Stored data
◆ ◆ ◆ ◆ ◆ ◆ ◆
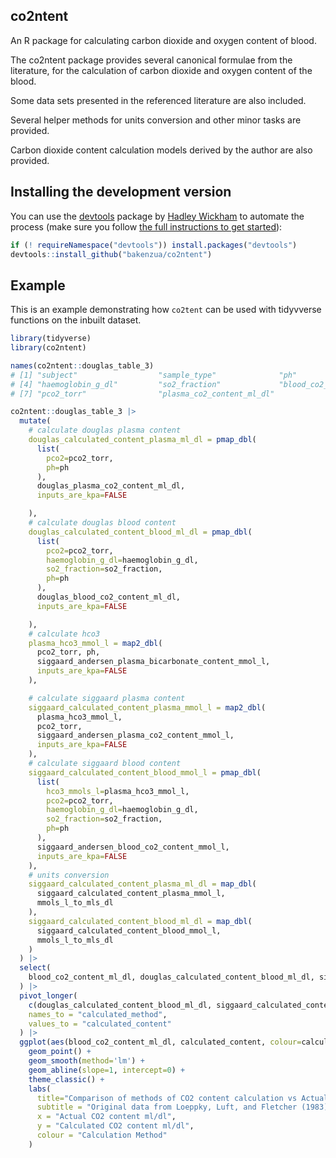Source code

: co2ntent
-------

An R package for calculating carbon dioxide and oxygen content of blood.

The co2ntent package provides several canonical formulae from the
literature, for the calculation of carbon dioxide and oxygen content
of the blood.

Some data sets presented in the referenced literature are also included.

Several helper methods for units conversion and other minor tasks are
provided.

Carbon dioxide content calculation models derived by the author are
also provided.

Installing the development version
-------

You can use the [devtools](https://github.com/hadley/devtools/wiki) package by [Hadley Wickham](http://had.co.nz/) to automate the process (make sure you follow [the full instructions to get started](http://www.rstudio.com/projects/devtools/)):

``` r
if (! requireNamespace("devtools")) install.packages("devtools")
devtools::install_github("bakenzua/co2ntent")
```

Example
-------

This is an example demonstrating how `co2tent` can be used with tidyvverse functions on the inbuilt dataset.

``` r
library(tidyverse)
library(co2ntent)

names(co2ntent::douglas_table_3)
# [1] "subject"                  "sample_type"              "ph"                      
# [4] "haemoglobin_g_dl"         "so2_fraction"             "blood_co2_content_ml_dl" 
# [7] "pco2_torr"                "plasma_co2_content_ml_dl"

co2ntent::douglas_table_3 |>
  mutate(
    # calculate douglas plasma content
    douglas_calculated_content_plasma_ml_dl = pmap_dbl(
      list(
        pco2=pco2_torr,
        ph=ph
      ),
      douglas_plasma_co2_content_ml_dl,
      inputs_are_kpa=FALSE

    ),
    # calculate douglas blood content
    douglas_calculated_content_blood_ml_dl = pmap_dbl(
      list(
        pco2=pco2_torr,
        haemoglobin_g_dl=haemoglobin_g_dl,
        so2_fraction=so2_fraction,
        ph=ph
      ),
      douglas_blood_co2_content_ml_dl,
      inputs_are_kpa=FALSE

    ),
    # calculate hco3
    plasma_hco3_mmol_l = map2_dbl(
      pco2_torr, ph, 
      siggaard_andersen_plasma_bicarbonate_content_mmol_l, 
      inputs_are_kpa=FALSE
    ),

    # calculate siggaard plasma content
    siggaard_calculated_content_plasma_mmol_l = map2_dbl(
      plasma_hco3_mmol_l, 
      pco2_torr, 
      siggaard_andersen_plasma_co2_content_mmol_l, 
      inputs_are_kpa=FALSE
    ),
    # calculate siggaard blood content
    siggaard_calculated_content_blood_mmol_l = pmap_dbl(
      list(
        hco3_mmols_l=plasma_hco3_mmol_l,
        pco2=pco2_torr,
        haemoglobin_g_dl=haemoglobin_g_dl,
        so2_fraction=so2_fraction,
        ph=ph
      ),
      siggaard_andersen_blood_co2_content_mmol_l,
      inputs_are_kpa=FALSE
    ),
    # units conversion
    siggaard_calculated_content_plasma_ml_dl = map_dbl(
      siggaard_calculated_content_plasma_mmol_l, 
      mmols_l_to_mls_dl
    ),
    siggaard_calculated_content_blood_ml_dl = map_dbl(
      siggaard_calculated_content_blood_mmol_l, 
      mmols_l_to_mls_dl
    )
  ) |>
  select(
    blood_co2_content_ml_dl, douglas_calculated_content_blood_ml_dl, siggaard_calculated_content_blood_ml_dl
  ) |>
  pivot_longer(
    c(douglas_calculated_content_blood_ml_dl, siggaard_calculated_content_blood_ml_dl),
    names_to = "calculated_method",
    values_to = "calculated_content"
  ) |>
  ggplot(aes(blood_co2_content_ml_dl, calculated_content, colour=calculated_method)) + 
    geom_point() +
    geom_smooth(method='lm') +
    geom_abline(slope=1, intercept=0) + 
    theme_classic() +
    labs(
      title="Comparison of methods of CO2 content calculation vs Actual Content",
      subtitle = "Original data from Loeppky, Luft, and Fletcher (1983)",
      x = "Actual CO2 content ml/dl",
      y = "Calculated CO2 content ml/dl",
      colour = "Calculation Method"
    )



```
◆ ◆ ◆ ◆ ◆ ◆ ◆
■ YOUR OBJECTIVE ■
Check every line above for the word "literature" and copy those that have it.

■ RESULT OF THE EXERCISE ■
literature, for the calculation of carbon dioxide and oxygen content
Some data sets presented in the referenced literature are also included.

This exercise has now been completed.